Les moissons commençaient, on envoyait dans les versants sud, les plus précoces, les chantiers de moissonneurs manuels, faucille en main. Chefs de ″nira″ (1) en tête, ils attaquaient les parcelles en bas des pentes suivis par leurs attacheurs ramassant les "poignées" pour les mettre en gerbes. Ceux-ci, bardés de ficelle "sisal" (2) et gardiens de la précieuse gargoulette, devaient aussi ramasser les épis oubliés. Une équipe de trois moissonneurs et un attacheur s'orientaient différemment traçant les chemins de la moissonneuse-lieuse. Il fallait des ouvriers expérimentés pour accomplir ce travail délicat pour façonner des parcelles sans côte trop abrupte pour ne pas fatiguer rapidement les bêtes et adoucir les descentes pour épargner la casse du matériel. C'étaient pour tous des journées harassantes, l'eau devenant vite imbuvable, on se contentait de se rincer la bouche. Nous ne pouvions nous empêcher d'admirer certains moissonneurs. Locomotives de l'équipe, les colons les recherchaient, mais ce n'étaient pas des ouvriers agricoles.
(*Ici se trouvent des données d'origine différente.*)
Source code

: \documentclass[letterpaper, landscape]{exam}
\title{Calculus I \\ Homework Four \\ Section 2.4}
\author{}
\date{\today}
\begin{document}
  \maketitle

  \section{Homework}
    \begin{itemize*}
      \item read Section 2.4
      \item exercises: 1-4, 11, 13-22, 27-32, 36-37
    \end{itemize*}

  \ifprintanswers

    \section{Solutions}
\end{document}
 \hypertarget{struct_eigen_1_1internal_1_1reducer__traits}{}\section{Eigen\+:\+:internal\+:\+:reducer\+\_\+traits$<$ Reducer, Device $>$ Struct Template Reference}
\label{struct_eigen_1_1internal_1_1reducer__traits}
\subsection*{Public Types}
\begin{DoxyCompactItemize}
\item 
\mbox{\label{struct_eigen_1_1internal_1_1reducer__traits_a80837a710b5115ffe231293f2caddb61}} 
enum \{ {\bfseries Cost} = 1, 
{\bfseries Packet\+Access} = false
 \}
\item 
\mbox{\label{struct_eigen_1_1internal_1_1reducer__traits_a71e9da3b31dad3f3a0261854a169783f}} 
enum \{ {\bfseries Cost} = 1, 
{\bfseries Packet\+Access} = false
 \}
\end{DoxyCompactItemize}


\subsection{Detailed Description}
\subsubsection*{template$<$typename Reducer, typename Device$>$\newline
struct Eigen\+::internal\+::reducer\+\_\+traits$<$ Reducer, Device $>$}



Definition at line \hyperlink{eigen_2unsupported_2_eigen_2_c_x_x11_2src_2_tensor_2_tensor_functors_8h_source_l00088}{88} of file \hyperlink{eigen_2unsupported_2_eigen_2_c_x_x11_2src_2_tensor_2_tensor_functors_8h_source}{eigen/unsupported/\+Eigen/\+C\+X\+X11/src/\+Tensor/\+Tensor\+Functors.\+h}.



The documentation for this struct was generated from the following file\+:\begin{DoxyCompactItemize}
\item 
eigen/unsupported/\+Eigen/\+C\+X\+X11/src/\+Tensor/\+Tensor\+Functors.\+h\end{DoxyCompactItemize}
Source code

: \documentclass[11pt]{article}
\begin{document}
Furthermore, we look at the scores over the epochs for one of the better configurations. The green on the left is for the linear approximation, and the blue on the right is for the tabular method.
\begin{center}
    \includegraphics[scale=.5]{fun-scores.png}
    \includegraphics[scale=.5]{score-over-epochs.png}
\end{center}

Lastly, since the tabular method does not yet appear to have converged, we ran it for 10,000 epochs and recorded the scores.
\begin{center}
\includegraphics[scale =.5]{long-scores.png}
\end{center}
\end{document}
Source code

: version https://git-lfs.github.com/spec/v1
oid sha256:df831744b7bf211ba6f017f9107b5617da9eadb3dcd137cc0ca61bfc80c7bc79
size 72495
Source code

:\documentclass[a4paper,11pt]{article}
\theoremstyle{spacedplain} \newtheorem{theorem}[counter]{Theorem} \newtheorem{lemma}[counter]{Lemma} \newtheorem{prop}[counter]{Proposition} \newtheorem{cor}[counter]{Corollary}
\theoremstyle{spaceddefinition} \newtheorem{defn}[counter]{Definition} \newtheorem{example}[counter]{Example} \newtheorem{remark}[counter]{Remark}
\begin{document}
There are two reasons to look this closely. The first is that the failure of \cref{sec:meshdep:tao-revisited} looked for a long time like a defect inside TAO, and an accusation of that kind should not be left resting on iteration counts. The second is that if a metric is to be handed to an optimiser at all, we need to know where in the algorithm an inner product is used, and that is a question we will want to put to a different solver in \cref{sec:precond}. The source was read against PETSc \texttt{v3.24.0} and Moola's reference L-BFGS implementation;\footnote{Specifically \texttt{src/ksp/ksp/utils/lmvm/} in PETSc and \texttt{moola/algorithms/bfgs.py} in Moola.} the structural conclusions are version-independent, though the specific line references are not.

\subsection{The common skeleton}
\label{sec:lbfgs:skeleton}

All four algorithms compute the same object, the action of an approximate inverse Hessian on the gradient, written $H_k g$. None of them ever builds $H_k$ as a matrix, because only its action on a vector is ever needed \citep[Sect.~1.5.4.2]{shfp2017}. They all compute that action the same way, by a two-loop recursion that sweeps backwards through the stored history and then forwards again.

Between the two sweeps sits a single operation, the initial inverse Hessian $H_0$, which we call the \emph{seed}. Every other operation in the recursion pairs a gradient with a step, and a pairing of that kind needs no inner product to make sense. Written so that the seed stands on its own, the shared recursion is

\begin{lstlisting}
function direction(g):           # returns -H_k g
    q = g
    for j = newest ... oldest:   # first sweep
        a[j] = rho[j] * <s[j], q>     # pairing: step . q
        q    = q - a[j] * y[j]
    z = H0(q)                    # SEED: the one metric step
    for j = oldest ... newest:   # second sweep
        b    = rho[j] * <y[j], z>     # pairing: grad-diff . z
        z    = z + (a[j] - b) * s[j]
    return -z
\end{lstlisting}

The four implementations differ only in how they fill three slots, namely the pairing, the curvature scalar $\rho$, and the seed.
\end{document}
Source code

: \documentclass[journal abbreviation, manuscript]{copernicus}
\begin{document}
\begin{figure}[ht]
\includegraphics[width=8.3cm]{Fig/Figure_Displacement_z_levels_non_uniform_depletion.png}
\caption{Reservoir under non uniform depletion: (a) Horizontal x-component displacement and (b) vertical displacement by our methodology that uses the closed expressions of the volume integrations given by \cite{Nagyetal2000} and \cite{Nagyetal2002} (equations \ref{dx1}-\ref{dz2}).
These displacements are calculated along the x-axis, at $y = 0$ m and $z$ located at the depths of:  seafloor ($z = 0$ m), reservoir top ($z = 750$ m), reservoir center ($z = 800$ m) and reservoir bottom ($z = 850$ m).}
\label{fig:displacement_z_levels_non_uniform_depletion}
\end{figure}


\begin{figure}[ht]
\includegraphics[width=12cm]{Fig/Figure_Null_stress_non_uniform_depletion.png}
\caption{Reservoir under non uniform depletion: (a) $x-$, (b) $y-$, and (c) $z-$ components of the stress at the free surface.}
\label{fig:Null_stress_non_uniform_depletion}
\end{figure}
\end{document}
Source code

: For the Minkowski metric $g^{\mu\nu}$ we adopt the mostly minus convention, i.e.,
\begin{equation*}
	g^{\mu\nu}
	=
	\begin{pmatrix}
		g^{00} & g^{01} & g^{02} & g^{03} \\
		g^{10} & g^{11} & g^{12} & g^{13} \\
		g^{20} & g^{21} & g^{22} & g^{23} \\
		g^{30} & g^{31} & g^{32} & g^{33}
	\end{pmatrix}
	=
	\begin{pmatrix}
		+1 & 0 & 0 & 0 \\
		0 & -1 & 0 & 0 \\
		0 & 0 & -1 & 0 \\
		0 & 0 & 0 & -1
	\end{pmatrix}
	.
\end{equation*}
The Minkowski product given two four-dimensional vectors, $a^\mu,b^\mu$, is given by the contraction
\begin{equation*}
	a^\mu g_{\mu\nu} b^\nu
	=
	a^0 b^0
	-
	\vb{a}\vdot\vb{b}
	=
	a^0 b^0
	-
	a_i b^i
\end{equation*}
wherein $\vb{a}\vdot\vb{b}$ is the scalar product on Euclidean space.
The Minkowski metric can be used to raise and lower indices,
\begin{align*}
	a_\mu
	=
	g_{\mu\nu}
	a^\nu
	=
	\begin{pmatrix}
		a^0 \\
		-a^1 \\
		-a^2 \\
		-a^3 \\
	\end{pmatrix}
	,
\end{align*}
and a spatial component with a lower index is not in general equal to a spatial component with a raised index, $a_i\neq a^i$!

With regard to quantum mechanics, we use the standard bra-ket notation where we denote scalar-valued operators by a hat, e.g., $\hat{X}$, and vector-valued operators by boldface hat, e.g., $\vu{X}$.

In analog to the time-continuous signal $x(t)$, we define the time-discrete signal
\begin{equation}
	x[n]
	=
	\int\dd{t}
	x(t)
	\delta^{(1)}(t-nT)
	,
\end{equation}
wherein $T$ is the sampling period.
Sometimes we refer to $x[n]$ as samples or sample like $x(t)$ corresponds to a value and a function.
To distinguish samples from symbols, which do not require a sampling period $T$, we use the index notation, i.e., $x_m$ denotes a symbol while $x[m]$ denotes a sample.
Pour la majorité, petits fellahs, qui venaient rendre ainsi le service que le colon leur avait fait : prêt de matériel, de semence, quelques "chebka" de paille ou de "pousse" , "garoui" de blé ou d'orge lors d'une disette etc... Aussi, sans attendre que le "B'rah"' (3), le mercredi annonce la "touiza" (4) du colon pris à la gorge, ils venaient spontanément.

Non loin de là, tournait dans un grand bruit métallique et de commandements gutturaux, la moissonneuse-lieuse. Le poste sur le siège de la machine, réservé au fils du patron ou au chef des ouvriers, n'était pas de tout repos. Ballotté en tous sens par les secousses du sol desséché, agrippé aux manettes pour régler la hauteur de coupe, la position du fil d'attache sur les gerbes, l'inclination des bras, il fallait tenir bon sous peine de se voir désarçonné comme par un cheval rétif. La fourche en bois à portée de la main, il fallait guetter les "issri" (5) coupés et les rejeter hors du tablier, avant qu'ils ne bloquent les toiles et les déchirent. Si on le ratait, il fallait détendre les toiles, les enlever des rouleaux, harcelés par les taons, piqués par ce maudit chardon, et tout remonter dare dare.

Nos vieux ouvriers, assez peu portés sur la mécanique, excellaient par contre dans les réparations de fortune. Tous les matins, ils partaient avec une provision de fil de fer récupéré sur les bottes de fourrage. Si une pièce de fonte ou un axe cassait après un heurt sur une pierre ou dans une secousse sur le sol crevassé, ils descendaient et passaient de longs moments enfouis sous l'engin, harcelés par les mouches, piqués par le chaume, appelant le conducteur des mulets pour qu'il leur donne un outil, pestant, jurant et transpirant. La tenaille et le marteau en main, leurs outils favoris, ils réparaient ! Il faut reconnaître que leurs interventions permettaient souvent de finir la saison sans changer la pièce cassée qui, enrobée d'un entrelacs de fils de fer, ressemblait à un membre plâtré.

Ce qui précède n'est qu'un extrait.